Sunday, 16 May 2010

News Release: Multiple Land Use Charges: DPA Begs Fashola To Intervene In Widow’s Tenement Woes

                               [Fashola: Lagos State Governor]

Democratic Peoples’ Alliance (DPA) has urged Governor Babatunde Fashola to wade into the case of an old widow recently handed an over 5,500 percent increase in her tenement bill, and cited the case as proof that the Lagos State Government had failed to streamline tenement rates and land use charges with local governments.

DPA said residents of Akerele Street in Surulere Local Government Area complained that they received two bills for tenement payments last year, one from the council another from the state.

The party said the cases vindicated its past campaigns that authorities were subjecting home owners to draconian and multiple charges even after the Lagos State House of Assembly indicated plans to review the Land Use Charge Law 2001.

According to DPA, Ikate-Ijesha Local Council Development Area wants the widow pensioner (Mrs. Mabel Ogunmoyela) to repeat tenement rate payments on her property that she had already paid in previous years to the state government.

“Clearly the council has discountenanced her past payments,” DPA said in a statement by its Director of Publicity, Felix Oboagwina. “The Governor must intervene urgently and save this old woman from this wanton display of injustice and executive lawlessness. There is real apprehension that she could have her house possessed by authorities.”

The party said problem started when the state usurped the constitutional role of local governments, contrary to the Fourth Schedule of the Constitution titled “Functions of a Local Government Council,” which stipulated in subsection (j) that: “The main functions of a local government council are as follows… assessment of privately owned houses or tenements for the purpose of levying such rates as may be prescribed by the House of Assembly of a State.”

“But what we see now is a case where the state government elected to take over the function of the local governments,” DPA said.

The Fashola government began implementing the Land Use Charge Law 2001 in 2008 but backdated it to 2006, provoking widespread protests, especially over its perceived violation of the Constitution.

According to the party’s statement, instances abounded where landlords had in the same year received both the Land Use Charge posted by the state government and tenement rates charged by the local governments. Home owners can lose such property to a government receivership should they fail to pay up within a stipulated period.

“Questions to ask naturally are: Where are previous payments made under the state’s Land Use Charge? Did the state government fail to remit them to the local governments and why? Have local governments been shortchanged?” the party said.

DPA highlighted the case of the widow pensioner (Mrs. Ogunmoyela) whose property, a three-room boys-quarters erected on a single plot at Olurolu Street, Ijeshatedo, Surulere, had its 2010 tenement bill jacked up to N120,614 by the Ikate-Ijesha Local Council Development Area, an over 5,500 percent increase from the N2,121.75 paid in 2009.

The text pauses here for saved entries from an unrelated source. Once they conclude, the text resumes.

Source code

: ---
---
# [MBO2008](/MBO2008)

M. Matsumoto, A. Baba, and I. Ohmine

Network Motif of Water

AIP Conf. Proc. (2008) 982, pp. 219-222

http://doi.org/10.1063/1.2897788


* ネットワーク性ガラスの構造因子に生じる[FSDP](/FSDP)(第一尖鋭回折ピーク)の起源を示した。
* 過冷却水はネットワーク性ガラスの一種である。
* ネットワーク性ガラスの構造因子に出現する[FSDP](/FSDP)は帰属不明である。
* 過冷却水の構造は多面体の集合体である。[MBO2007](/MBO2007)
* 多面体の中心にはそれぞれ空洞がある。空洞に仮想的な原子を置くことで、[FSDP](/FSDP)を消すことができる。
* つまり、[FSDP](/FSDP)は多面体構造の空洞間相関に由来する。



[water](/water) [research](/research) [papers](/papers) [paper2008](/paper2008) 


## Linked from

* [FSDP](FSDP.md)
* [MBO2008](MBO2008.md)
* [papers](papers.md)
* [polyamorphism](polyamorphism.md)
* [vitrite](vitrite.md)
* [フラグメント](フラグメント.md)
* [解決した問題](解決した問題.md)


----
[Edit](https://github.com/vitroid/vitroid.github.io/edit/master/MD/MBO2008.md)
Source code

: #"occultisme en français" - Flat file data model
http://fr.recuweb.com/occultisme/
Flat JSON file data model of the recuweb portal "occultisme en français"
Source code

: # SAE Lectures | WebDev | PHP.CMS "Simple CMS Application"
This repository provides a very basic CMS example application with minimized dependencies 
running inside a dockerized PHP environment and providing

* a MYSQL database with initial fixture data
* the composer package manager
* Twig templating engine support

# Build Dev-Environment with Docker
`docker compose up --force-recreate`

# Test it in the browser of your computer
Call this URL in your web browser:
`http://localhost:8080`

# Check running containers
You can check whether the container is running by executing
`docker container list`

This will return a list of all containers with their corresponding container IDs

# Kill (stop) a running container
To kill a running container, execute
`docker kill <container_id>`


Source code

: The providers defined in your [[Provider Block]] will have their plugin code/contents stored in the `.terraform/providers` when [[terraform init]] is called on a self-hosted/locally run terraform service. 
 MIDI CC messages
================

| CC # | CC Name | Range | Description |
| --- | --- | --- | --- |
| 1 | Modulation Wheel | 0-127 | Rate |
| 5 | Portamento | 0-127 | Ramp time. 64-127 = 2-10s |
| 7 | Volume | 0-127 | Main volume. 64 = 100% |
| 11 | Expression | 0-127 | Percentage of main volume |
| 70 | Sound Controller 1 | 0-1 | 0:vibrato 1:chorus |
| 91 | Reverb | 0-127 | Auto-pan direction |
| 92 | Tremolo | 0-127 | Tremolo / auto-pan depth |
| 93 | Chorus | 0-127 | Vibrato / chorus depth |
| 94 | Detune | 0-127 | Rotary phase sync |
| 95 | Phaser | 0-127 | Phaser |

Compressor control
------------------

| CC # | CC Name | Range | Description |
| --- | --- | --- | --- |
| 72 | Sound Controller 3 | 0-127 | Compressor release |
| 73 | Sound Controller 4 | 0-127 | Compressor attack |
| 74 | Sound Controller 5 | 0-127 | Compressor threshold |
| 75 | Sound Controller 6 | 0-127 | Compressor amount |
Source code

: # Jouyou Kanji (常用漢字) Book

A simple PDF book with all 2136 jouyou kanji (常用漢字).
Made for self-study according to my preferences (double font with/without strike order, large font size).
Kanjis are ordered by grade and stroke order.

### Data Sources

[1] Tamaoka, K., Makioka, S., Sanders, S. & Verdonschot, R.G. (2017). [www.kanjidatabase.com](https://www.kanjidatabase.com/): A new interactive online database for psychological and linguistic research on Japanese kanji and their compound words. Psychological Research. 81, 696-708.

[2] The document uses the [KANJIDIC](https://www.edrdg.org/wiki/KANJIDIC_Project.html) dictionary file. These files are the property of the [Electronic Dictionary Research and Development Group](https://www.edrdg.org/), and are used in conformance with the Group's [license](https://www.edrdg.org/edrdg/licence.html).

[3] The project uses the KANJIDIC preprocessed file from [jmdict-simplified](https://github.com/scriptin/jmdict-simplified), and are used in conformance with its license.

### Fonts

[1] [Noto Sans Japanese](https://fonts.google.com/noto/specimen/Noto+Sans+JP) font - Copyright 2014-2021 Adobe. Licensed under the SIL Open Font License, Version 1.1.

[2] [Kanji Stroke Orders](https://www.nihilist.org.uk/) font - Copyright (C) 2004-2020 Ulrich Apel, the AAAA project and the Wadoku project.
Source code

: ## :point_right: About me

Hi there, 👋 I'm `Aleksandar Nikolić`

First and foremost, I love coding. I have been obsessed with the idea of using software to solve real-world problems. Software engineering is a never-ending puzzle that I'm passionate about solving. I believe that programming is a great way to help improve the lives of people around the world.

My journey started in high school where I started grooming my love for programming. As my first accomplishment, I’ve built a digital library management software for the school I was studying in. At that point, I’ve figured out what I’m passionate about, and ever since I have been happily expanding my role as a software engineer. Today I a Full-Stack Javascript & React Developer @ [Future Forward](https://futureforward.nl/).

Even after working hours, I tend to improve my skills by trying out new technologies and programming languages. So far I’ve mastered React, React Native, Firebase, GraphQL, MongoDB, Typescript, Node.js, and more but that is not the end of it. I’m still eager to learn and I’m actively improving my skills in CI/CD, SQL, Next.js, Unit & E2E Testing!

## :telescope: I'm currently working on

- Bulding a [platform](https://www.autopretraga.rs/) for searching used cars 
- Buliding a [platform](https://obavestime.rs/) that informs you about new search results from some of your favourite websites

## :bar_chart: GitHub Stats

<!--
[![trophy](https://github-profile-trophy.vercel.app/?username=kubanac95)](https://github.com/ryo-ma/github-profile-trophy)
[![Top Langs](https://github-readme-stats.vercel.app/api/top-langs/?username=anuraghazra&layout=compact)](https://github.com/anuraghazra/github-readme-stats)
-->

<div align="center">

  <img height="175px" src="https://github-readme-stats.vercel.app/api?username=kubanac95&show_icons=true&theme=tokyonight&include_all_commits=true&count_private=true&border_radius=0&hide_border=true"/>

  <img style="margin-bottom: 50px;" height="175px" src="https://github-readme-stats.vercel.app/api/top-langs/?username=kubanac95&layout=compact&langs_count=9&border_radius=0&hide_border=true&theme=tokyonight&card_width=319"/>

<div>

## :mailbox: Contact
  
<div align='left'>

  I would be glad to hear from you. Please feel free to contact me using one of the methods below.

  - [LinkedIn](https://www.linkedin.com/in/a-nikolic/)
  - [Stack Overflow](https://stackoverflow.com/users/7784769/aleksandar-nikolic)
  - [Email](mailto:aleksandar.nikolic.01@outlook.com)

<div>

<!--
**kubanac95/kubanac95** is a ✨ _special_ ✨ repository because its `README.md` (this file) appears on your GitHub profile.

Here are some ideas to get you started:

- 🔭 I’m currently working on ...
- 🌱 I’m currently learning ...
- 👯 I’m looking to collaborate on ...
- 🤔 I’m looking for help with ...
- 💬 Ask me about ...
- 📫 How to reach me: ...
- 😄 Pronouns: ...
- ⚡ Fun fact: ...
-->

Records show that the widow had paid N108 as tenement in 1991, N190.70 in 1997, N450 in 1999, N450 in 2000 and N2,121.75 in 2009.

“This 80-year old widow is a retired nurse and only managed to erect the three-bedroom boys-quarters apartment to keep land speculators from encroaching. Now there are strong fears she will lose her land unless she repeats payments she has faithfully made to Lagos State in previous years,” DPA said.

Government documentation dated July 16, 2009 valued the property at N5,658,000 and computed the land use rate at 0.0375 percent or N2,121.75 being “solely occupied by the owner.” She paid the amount into the Ijesha branch of Bank PHB, one of the state’s designated collectors on 28th August 2009.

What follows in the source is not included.